A rare public post

Feb 19, 2006 20:29

Been sorting priorities out, as in work / home / hobbies. Not an easy thing to do.

Last week, I decided to 'unfriend' a couple of people for no more perverse reason than that - priorities, and having to make cuts somewhere. Sure I could have not done it, but it felt like the right thing. Still does.

I hate this idea of 'friending' and 'defriending' anyway. To me friends are people I feel I know and have things in common with, rather than people who add themselves to my LJ or with whom I don't really have a lot to share. But the idea of 'defriending' seems to say 'I don't like you', which is far from the truth, although there are no doubt people who see it as that. In some cases, I wish I'd had more time to really get to know people but again, there are limits.

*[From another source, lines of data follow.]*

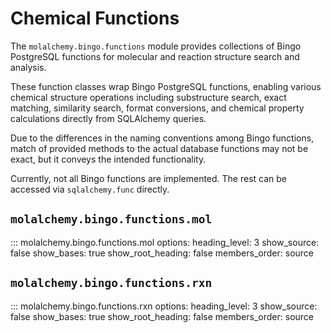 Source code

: # Chemical Functions

The `molalchemy.bingo.functions` module provides collections of Bingo PostgreSQL functions for molecular and reaction structure search and analysis.

These function classes wrap Bingo PostgreSQL functions, enabling various chemical structure operations including substructure search, exact matching, similarity search, format conversions, and chemical property calculations directly from SQLAlchemy queries.

Due to the differences in the naming conventions among Bingo functions, match of provided methods to the actual database functions may not be exact, but it conveys the intended functionality.

Currently, not all Bingo functions are implemented. The rest can be accessed via `sqlalchemy.func` directly.


## `molalchemy.bingo.functions.mol`
::: molalchemy.bingo.functions.mol
    options:
      heading_level: 3
      show_source: false
      show_bases: true
      show_root_heading: false
      members_order: source


## `molalchemy.bingo.functions.rxn`

::: molalchemy.bingo.functions.rxn
    options:
      heading_level: 3
      show_source: false
      show_bases: true
      show_root_heading: false
      members_order: source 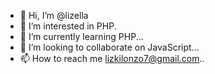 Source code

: - 👋 Hi, I’m @lizella
- 👀 I’m interested in PHP.
- 🌱 I’m currently learning PHP...
- 💞️ I’m looking to collaborate on JavaScript...
- 📫 How to reach me lizkilonzo7@gmail.com..

<!---
lizella/lizella is a ✨ special ✨ repository because its `README.md` (this file) appears on your GitHub profile.
You can click the Preview link to take a look at your changes.
--->
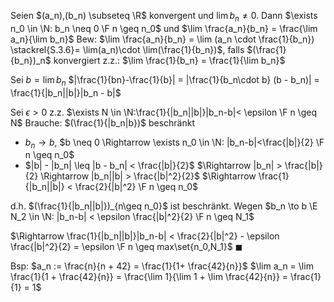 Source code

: Seien $(a_n),(b_n) \subseteq \R$ konvergent und
$\lim b_n \neq 0$. Dann $\exists n_0 \in \N: b_n \neq 0 \F n \geq n_0$ und $\lim \frac{a_n}{b_n} = \frac{\lim a_n}{\lim b_n}$ 
Bew:
$\lim \frac{a_n}{b_n} = \lim (a_n \cdot \frac{1}{b_n}) \stackrel{S.3.6}= \lim(a_n)\cdot \lim(\frac{1}{b_n})$, falls $(\frac{1}{b_n})_n$ konvergiert
z.z.:
$\lim \frac{1}{b_n} = \frac{1}{\lim b_n}$ 

Sei $b = \lim b_n$
$|\frac{1}{bn}-\frac{1}{b}| = |\frac{1}{b_n\cdot b} (b - b_n)| = \frac{1}{|b_n||b|}|b_n - b|$ 

Sei $\epsilon > 0$
z.z. $\exists N \in \N:\frac{1}{|b_n||b|}|b_n-b|< \epsilon \F n \geq N$ 
Brauche: $(\frac{1}{|b_n|b})$ beschränkt
- $b_n \to b$, $b \neq 0 \Rightarrow \exists n_0 \in \N: |b_n-b|<\frac{|b|}{2} \F n \geq n_0$ 
- $|b| - |b_n| \leq |b - b_n| < \frac{|b|}{2}$
$\Rightarrow |b_n| > \frac{|b|}{2} \Rightarrow |b_n||b| > \frac{|b|^2}{2}$
$\Rightarrow \frac{1}{|b_n||b|} < \frac{2}{|b|^2} \F n \geq n_0$ 

d.h. $(\frac{1}{|b_n||b|})_{n\geq n_0}$ ist beschränkt.
Wegen $b_n \to b \E N_2 \in \N: |b_n-b| < \epsilon \frac{|b|^2}{2} \F n \geq N_1$ 

$\Rightarrow \frac{1}{|b_n||b|}|b_n-b| < \frac{2}{|b|^2} - \epsilon \frac{|b|^2}{2} = \epsilon \F n \geq max\set{n_0,N_1}$ 
$\blacksquare$ 

Bsp:
$a_n := \frac{n}{n + 42} = \frac{1}{1+ \frac{42}{n}}$ 
$\lim a_n = \lim \frac{1}{1 + \frac{42}{n}} = \frac{\lim 1}{\lim 1 + \lim \frac{42}{n}} = \frac{1}{1} = 1$ 
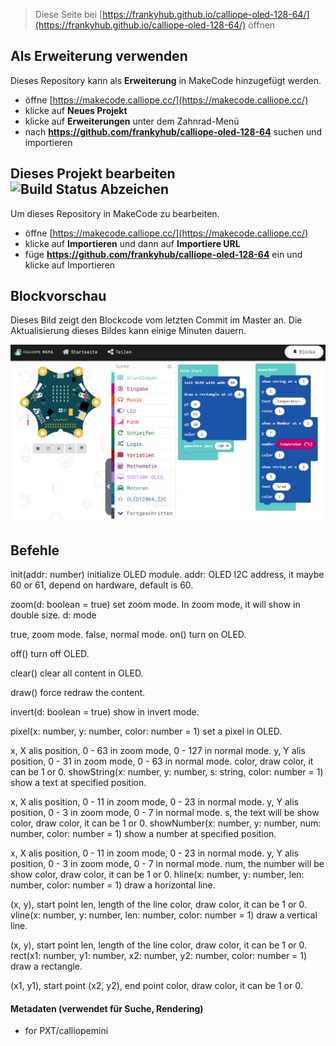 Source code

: 
> Diese Seite bei [https://frankyhub.github.io/calliope-oled-128-64/](https://frankyhub.github.io/calliope-oled-128-64/) öffnen

## Als Erweiterung verwenden

Dieses Repository kann als **Erweiterung** in MakeCode hinzugefügt werden.

* öffne [https://makecode.calliope.cc/](https://makecode.calliope.cc/)
* klicke auf **Neues Projekt**
* klicke auf **Erweiterungen** unter dem Zahnrad-Menü
* nach **https://github.com/frankyhub/calliope-oled-128-64** suchen und importieren

## Dieses Projekt bearbeiten ![Build Status Abzeichen](https://github.com/frankyhub/calliope-oled-128-64/workflows/MakeCode/badge.svg)

Um dieses Repository in MakeCode zu bearbeiten.

* öffne [https://makecode.calliope.cc/](https://makecode.calliope.cc/)
* klicke auf **Importieren** und dann auf **Importiere URL**
* füge **https://github.com/frankyhub/calliope-oled-128-64** ein und klicke auf Importieren

## Blockvorschau

Dieses Bild zeigt den Blockcode vom letzten Commit im Master an.
Die Aktualisierung dieses Bildes kann einige Minuten dauern.

![Eine gerenderte Ansicht der Blöcke](https://github.com/frankyhub/calliope-oled-128-64/blob/master/calliope-oled.png)


## Befehle
init(addr: number)
initialize OLED module. addr: OLED I2C address, it maybe 60 or 61, depend on hardware, default is 60.

zoom(d: boolean = true)
set zoom mode. In zoom mode, it will show in double size.
d: mode

true, zoom mode.
false, normal mode.
on()
turn on OLED.

off()
turn off OLED.

clear()
clear all content in OLED.

draw()
force redraw the content.

invert(d: boolean = true)
show in invert mode.

pixel(x: number, y: number, color: number = 1)
set a pixel in OLED.

x, X alis position, 0 - 63 in zoom mode, 0 - 127 in normal mode.
y, Y alis position, 0 - 31 in zoom mode, 0 - 63 in normal mode.
color, draw color, it can be 1 or 0.
showString(x: number, y: number, s: string, color: number = 1)
show a text at specified position.

x, X alis position, 0 - 11 in zoom mode, 0 - 23 in normal mode.
y, Y alis position, 0 - 3 in zoom mode, 0 - 7 in normal mode.
s, the text will be show
color, draw color, it can be 1 or 0.
showNumber(x: number, y: number, num: number, color: number = 1)
show a number at specified position.

x, X alis position, 0 - 11 in zoom mode, 0 - 23 in normal mode.
y, Y alis position, 0 - 3 in zoom mode, 0 - 7 in normal mode.
num, the number will be show
color, draw color, it can be 1 or 0.
hline(x: number, y: number, len: number, color: number = 1)
draw a horizontal line.

(x, y), start point
len, length of the line
color, draw color, it can be 1 or 0.
vline(x: number, y: number, len: number, color: number = 1)
draw a vertical line.

(x, y), start point
len, length of the line
color, draw color, it can be 1 or 0.
rect(x1: number, y1: number, x2: number, y2: number, color: number = 1)
draw a rectangle.

(x1, y1), start point
(x2, y2), end point
color, draw color, it can be 1 or 0.

#### Metadaten (verwendet für Suche, Rendering)

* for PXT/calliopemini
<script src="https://makecode.com/gh-pages-embed.js"></script><script>makeCodeRender("{{ site.makecode.home_url }}", "{{ site.github.owner_name }}/{{ site.github.repository_name }}");</script>
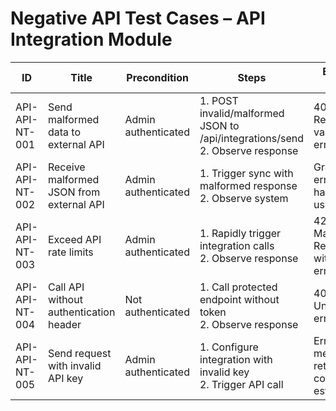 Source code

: # Negative API Test Cases – API Integration Module

| ID               | Title                                           | Precondition                        | Steps                                                         | Expected Result                           | Actual Result | Status |
|-------------------|-------------------------------------------------|-------------------------------------|---------------------------------------------------------------|-------------------------------------------|---------------|--------|
| API-API-NT-001    | Send malformed data to external API            | Admin authenticated                 | 1. POST invalid/malformed JSON to /api/integrations/send <br> 2. Observe response | 400 Bad Request with validation error |               |        |
| API-API-NT-002    | Receive malformed JSON from external API       | Admin authenticated                 | 1. Trigger sync with malformed response <br> 2. Observe system | Graceful error handling, user alerted |               |        |
| API-API-NT-003    | Exceed API rate limits                          | Admin authenticated                 | 1. Rapidly trigger integration calls <br> 2. Observe response | 429 Too Many Requests with proper error |               |        |
| API-API-NT-004    | Call API without authentication header         | Not authenticated                   | 1. Call protected endpoint without token <br> 2. Observe response | 401 Unauthorized error |               |        |
| API-API-NT-005    | Send request with invalid API key              | Admin authenticated                 | 1. Configure integration with invalid key <br> 2. Trigger API call | Error message returned, no connection established |               |        |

The whole etiquette of it all is so complicated too. Some people add me and never say a word, so on the odd occasion I go look at my info page, I see names I don't recognise or don't expect to see there. As I don't make public posts, they aren't going to 'get' anything unless I 'friend' back. I confess to preferring a quick mail to say 'hey, I added myself if that's OK'. I'm always happy to see if we have things in common, so usually do add the person in return. But hey - it's way easier to ask to be added than do to the deleting part, particularly if people take it wrongly.

Please note, too, that I use my LJ for various things: writing stuff, languages stuff, travel stuff. Posts to one set of friends wouldn't necessarily interest the others, despite some overlap. So that's why most things I post are on a filter. If I try to make sub-filters, I screw up. Or people decide not to respect the fact something isclearly filtered and pass it on to a wider audience. Hence one reason for taking a long, hard look at things, myself, and my rapidly expanding list.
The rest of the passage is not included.